EfficientDet for object detection on edge for AR Assistance

By Abhishek Kumar; Gopichand Agnihotram; Raja Sekhar Reddy S; Surbhit Kumar; Pandurang Naik

Object detection is a technique of training computers to detect objects from images or videos. The object detection based AR assistance is expected to help the users with all the activities associated with smart systems such as repair, maintenance, interactions, anomalies identification, training etc. Over the years, there have been many object detection architectures and algorithms created by multiple companies and researchers. Edge based algorithms are especially popular as loud-based detection takes a lot of computing resources and cycle time for object detection and has latency issues for AR assistance in real time.

In the race for creating the most accurate and efficient model, the Google Brain team has recently released the EfficientDet model, which has achieved the highest accuracy with fewest training epochs in object detection tasks. This architecture beats the YOLO [4] and region based [3] object detection family models with minimum computation power. This article discusses the comparison of different object detection models’ performance for custom datasets on edge devices and shares our findings.

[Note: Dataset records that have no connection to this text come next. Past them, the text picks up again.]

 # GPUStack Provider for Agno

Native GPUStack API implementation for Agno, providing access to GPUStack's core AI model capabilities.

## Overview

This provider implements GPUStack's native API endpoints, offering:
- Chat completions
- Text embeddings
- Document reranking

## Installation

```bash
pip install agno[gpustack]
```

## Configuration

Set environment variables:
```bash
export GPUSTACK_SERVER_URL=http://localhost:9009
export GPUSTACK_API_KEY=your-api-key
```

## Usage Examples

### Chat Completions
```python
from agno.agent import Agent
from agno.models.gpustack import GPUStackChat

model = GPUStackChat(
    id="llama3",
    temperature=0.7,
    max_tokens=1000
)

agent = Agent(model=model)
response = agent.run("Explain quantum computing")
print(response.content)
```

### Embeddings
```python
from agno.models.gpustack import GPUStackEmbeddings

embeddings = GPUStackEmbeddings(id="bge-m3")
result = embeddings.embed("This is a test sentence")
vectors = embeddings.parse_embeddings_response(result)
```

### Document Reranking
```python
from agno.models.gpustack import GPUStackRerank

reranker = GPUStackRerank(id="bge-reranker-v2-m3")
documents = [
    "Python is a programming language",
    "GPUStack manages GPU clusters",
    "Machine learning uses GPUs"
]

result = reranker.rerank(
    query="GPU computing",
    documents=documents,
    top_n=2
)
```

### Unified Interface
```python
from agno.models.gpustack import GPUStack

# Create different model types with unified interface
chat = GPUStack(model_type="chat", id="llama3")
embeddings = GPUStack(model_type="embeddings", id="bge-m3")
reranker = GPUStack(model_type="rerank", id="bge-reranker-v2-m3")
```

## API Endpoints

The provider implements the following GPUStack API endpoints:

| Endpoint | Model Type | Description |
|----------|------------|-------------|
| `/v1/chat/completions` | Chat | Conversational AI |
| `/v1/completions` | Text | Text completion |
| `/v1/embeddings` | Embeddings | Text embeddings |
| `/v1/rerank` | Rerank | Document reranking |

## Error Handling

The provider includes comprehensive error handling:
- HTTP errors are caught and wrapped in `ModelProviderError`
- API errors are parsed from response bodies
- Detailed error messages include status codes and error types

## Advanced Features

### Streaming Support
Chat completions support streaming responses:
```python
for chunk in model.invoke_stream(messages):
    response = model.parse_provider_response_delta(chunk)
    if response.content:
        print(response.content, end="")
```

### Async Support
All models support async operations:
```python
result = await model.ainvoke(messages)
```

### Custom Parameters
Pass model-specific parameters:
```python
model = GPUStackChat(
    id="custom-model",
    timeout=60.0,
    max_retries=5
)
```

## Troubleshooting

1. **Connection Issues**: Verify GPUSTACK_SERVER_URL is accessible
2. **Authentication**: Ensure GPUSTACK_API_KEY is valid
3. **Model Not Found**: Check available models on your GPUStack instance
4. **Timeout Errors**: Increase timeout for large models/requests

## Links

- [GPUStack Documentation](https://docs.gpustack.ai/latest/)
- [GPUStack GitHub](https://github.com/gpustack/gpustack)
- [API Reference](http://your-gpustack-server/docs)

Figure 1. Edge Computing in different industrial applications

For near real time object detection on the edge, fast inference speed is required along with the challenge of maintaining accuracy. EfficientDet architecture achieves this state-of-the-art performance as seen in Figure 2 [1] compared to other object detectors. It takes 13x — 42x fewer FLOPs and 4x — 9x lesser training parameters than earlier models. These improvements significantly enhance the training and computation time and resource utilization making it more suitable for edge side deployment.

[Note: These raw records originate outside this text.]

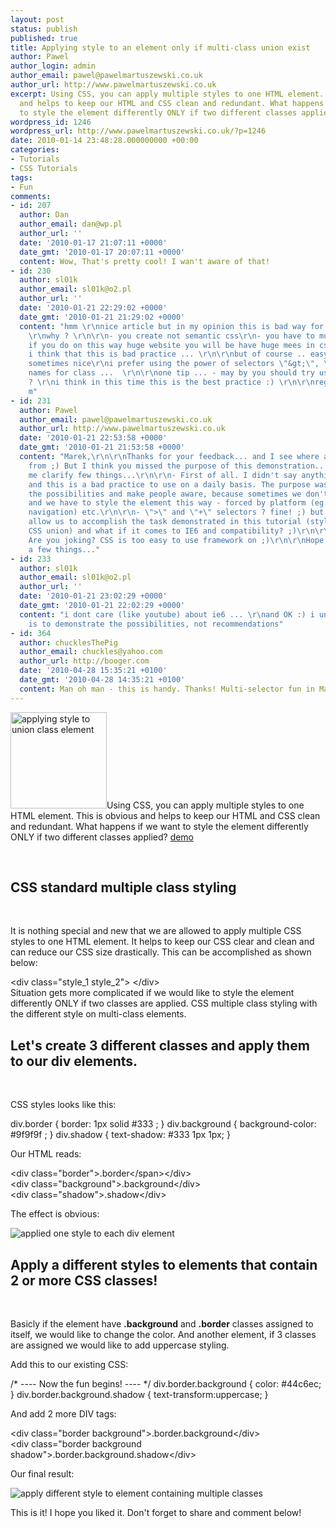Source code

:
 ```yaml
---
layout: post
status: publish
published: true
title: Applying style to an element only if multi-class union exist
author: Pawel
author_login: admin
author_email: pawel@pawelmartuszewski.co.uk
author_url: http://www.pawelmartuszewski.co.uk
excerpt: Using CSS, you can apply multiple styles to one HTML element. This is obvious
  and helps to keep our HTML and CSS clean and redundant. What happens if we want
  to style the element differently ONLY if two different classes applied?
wordpress_id: 1246
wordpress_url: http://www.pawelmartuszewski.co.uk/?p=1246
date: 2010-01-14 23:48:28.000000000 +00:00
categories:
- Tutorials
- CSS Tutorials
tags:
- Fun
comments:
- id: 207
  author: Dan
  author_email: dan@wp.pl
  author_url: ''
  date: '2010-01-17 21:07:11 +0000'
  date_gmt: '2010-01-17 20:07:11 +0000'
  content: Wow, That's pretty cool! I wan't aware of that!
- id: 230
  author: sl01k
  author_email: sl01k@o2.pl
  author_url: ''
  date: '2010-01-21 22:29:02 +0000'
  date_gmt: '2010-01-21 21:29:02 +0000'
  content: "hmm \r\nnice article but in my opinion this is bad way for styling...
    \r\nwhy ? \r\n\r\n- you create not semantic css\r\n- you have to much css ...\r\n-
    if you do on this way huge website you will be have huge mees in css. .. \r\n\r\nso
    i think that this is bad practice ... \r\n\r\nbut of course .. easy  to use and
    sometimes nice\r\ni prefer using the power of selectors \"&gt;\", \"+\" and semantic
    names for class ...  \r\n\r\none tip ... - may by you should try use a CSS freamwork
    ? \r\ni think in this time this is the best practice :) \r\n\r\nregards \r\nmarek
    m"
- id: 231
  author: Pawel
  author_email: pawel@pawelmartuszewski.co.uk
  author_url: http://www.pawelmartuszewski.co.uk
  date: '2010-01-21 22:53:58 +0000'
  date_gmt: '2010-01-21 21:53:58 +0000'
  content: "Marek,\r\n\r\nThanks for your feedback... and I see where are you coming
    from ;) But I think you missed the purpose of this demonstration...\r\n\r\nLet
    me clarify few things...\r\n\r\n- First of all. I didn't say anything about recommendations
    and this is a bad practice to use on a daily basis. The purpose was to demonstrate
    the possibilities and make people aware, because sometimes we don't have a choice
    and we have to style the element this way - forced by platform (eg. Wordpress
    navigation) etc.\r\n\r\n- \">\" and \"+\" selectors ? fine! ;) but they will not
    allow us to accomplish the task demonstrated in this tutorial (style element if
    CSS union) and what if it comes to IE6 and compatibility? ;)\r\n\r\n- CSS framework?
    Are you joking? CSS is too easy to use framework on ;)\r\n\r\nHope this clarifies
    a few things..."
- id: 233
  author: sl01k
  author_email: sl01k@o2.pl
  author_url: ''
  date: '2010-01-21 23:02:29 +0000'
  date_gmt: '2010-01-21 22:02:29 +0000'
  content: "i dont care (like youtube) about ie6 ... \r\nand OK :) i understand this
    is to demonstrate the possibilities, not recommendations"
- id: 364
  author: chucklesThePig
  author_email: chuckles@yahoo.com
  author_url: http://booger.com
  date: '2010-04-28 15:35:21 +0100'
  date_gmt: '2010-04-28 14:35:21 +0100'
  content: Man oh man - this is handy. Thanks! Multi-selector fun in Magento!
---
```

<img class="fl_lft thumb m_b_20" width="154" height="154" title="appling style to union class element" alt="applying style to union class element" src="http://www.pawelmartuszewski.co.uk/tuts/css_double_class/css_union.jpg"/>Using CSS, you can apply multiple styles to one HTML element. This is obvious and helps to keep our HTML and CSS clean and redundant. What happens if we want to style the element differently ONLY if two different classes applied?
<a href="http://www.pawelmartuszewski.co.uk/tuts/css_double_class/" target="_blank" title="multi class union demo" class="btn btn_demo">demo</a><a href="http://www.pawelmartuszewski.co.uk/tuts/css_double_class/css_m_classes.zip" class="btn btn_source"></a>

<div class="cl space">&nbsp;</div>
<h2>CSS standard multiple class styling</h2>
<div class="dev"><div class="dev_in">&nbsp;</div></div>

It is nothing special and new that we are allowed to apply multiple CSS styles to one HTML element. It helps to keep our CSS clear and clean and can reduce our CSS size drastically. This can be accomplished as shown below:
<div class="pre">
&lt;div class=&quot;style_1 style_2&quot;&gt; &lt;/div&gt;
</div>
Situation gets more complicated if we would like to style the element differently ONLY if two classes are applied. CSS multiple class styling with the different style on multi-class elements. 

<h2>Let's create 3 different classes and apply them to our div elements.</h2>
<div class="dev"><div class="dev_in">&nbsp;</div></div>
<p class="p_b_0">CSS styles looks like this:</p>
<div class="pre">
div.border {
	border: 1px solid #333 ;
}
div.background {
	background-color: #9f9f9f ;	
}
div.shadow {
	text-shadow: #333 1px 1px;
}
</div>
<p class="p_b_0">Our HTML reads:<p>
<div class="pre">
&lt;div class=&quot;border&quot;&gt;.border&lt;/span&gt;&lt;/div&gt;<br />
&lt;div class=&quot;background&quot;&gt;.background&lt;/div&gt;<br />
&lt;div class=&quot;shadow&quot;&gt;.shadow&lt;/div&gt;
</div>
<p class="p_b_0">The effect is obvious:</p>
<img alt="applied one style to each div element" src="/tuts/css_double_class/1.jpg" title="applied one style to each div element">
<h2>Apply a different styles to elements that contain 2 or more CSS classes!</h2> 
<div class="dev"><div class="dev_in">&nbsp;</div></div>

Basicly if the element have <strong>.background</strong> and <strong>.border</strong> classes assigned to itself, we would like to change the color. And another element, if 3 classes are assigned we would like to add uppercase styling.

<p class="p_b_0">Add this to our existing CSS:</p>
<div class="pre">
/* ---- Now the fun begins! ---- */
div.border.background {
	color: #44c6ec;
}
div.border.background.shadow {
	text-transform:uppercase;
}
</div>
<p class="p_b_0">And add 2 more DIV tags:</p>
<div class="pre">
&lt;div class=&quot;border background&quot;&gt;.border.background&lt;/div&gt;<br />
&lt;div class=&quot;border background shadow&quot;&gt;.border.background.shadow&lt;/div&gt;
</div>
<p class="p_b_0">Our final result:</p>
<img alt="apply different style to element containing multiple classes" src="/tuts/css_double_class/3.png" title="apply different style to element containing multiple classes">

This is it! I hope you liked it. Don't forget to share and comment below!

Figure 2. EfiicientDet Comparison to Other Object detectors [1]

High level Solution approach for edge computing

Edge computing is a distributed computing framework that brings enterprise applications closer to data sources such as IoT devices, AR/VR headsets or local edge servers. This proximity to data at its source can deliver strong business benefits, including faster insights, improved response times and better bandwidth availability. The solution described here is efficient lite models-based object detection that is scalable to adapt to the tighter and potentially time-varying resource constraints of edge computing environments.

Figure 3. High Level Approach

The EfficientDet Lite model is first trained on custom dataset and is exported to TFLite model file; the exported model is then deployed on edge devices. This approach is very useful in applications which requires high accuracy with limited computational resources.

Model training with the EfficientDet Architecture

Three main components of an object detector model that are optimized to improve its training efficiency and inference capability are, a backbone to extract features from the input image, a feature network that takes multiple levels of features from the backbone as input and the final class/box network that uses the fused features to predict the class and location of each object.

· EfficientNet is used as backbone as it is more powerful than other currently available backbone architectures. It improves the accuracy significantly and reduce the computational resources required to train the model to a very large extent.

· The feature extractor used here is bi-directional Feature Pyramid Network (FPN), which uses multilevel feature fusion that enables information to flow in top-down and bottom-up directions while using efficient connections. Here weights are assigned to treat each input features of different resolutions in a specific way combined with depth wise separable convolutions which optimizes the computation cost significantly.

· The third step to improve model training and prediction accuracy is compound scaling that controls the depth, width and resolution of different architecture components that makes the model performance on edge devices very optimized as compared to other object detectors such as faster RCNN and SSD models.

· Both the Bi-FPN layers and class/box net layers are repeated multiple times based on the resource constraints.

Here are the methods and techniques used in the architecture that results in better performance in terms of training and edge device deployment.

Compound scaling: This method was introduced to scale up baseline EfficientDet models to improve their object detection capabilities. The compound scaling coefficient jointly scales up all the dimensions of backbone, Bi-FPN and class/box prediction based on heuristics-based rules as object detectors have lots of scaling dimensions.

Backbone network: EfficientNet is used as backbone network. Same scaling for width/depth is used to get the weights same as EfficientNet B0-B7 architecture. Compound scaling coefficient to scale the width, depth and resolution of the backbone network is same as EfficientNet Architecture [2].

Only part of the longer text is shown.